Exercise:
Write out each line below exactly as it appears.

Entries taken from a collection

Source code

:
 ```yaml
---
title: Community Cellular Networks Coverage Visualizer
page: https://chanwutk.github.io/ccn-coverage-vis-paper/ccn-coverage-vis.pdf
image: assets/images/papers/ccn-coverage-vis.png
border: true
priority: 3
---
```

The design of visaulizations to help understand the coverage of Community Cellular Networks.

Answer box:
Source code

:
 ```yaml
---
title: Community Cellular Networks Coverage Visualizer
page: https://chanwutk.github.io/ccn-coverage-vis-paper/ccn-coverage-vis.pdf
image: assets/images/papers/ccn-coverage-vis.png
border: true
priority: 3
---
```

The design of visaulizations to help understand the coverage of Community Cellular Networks.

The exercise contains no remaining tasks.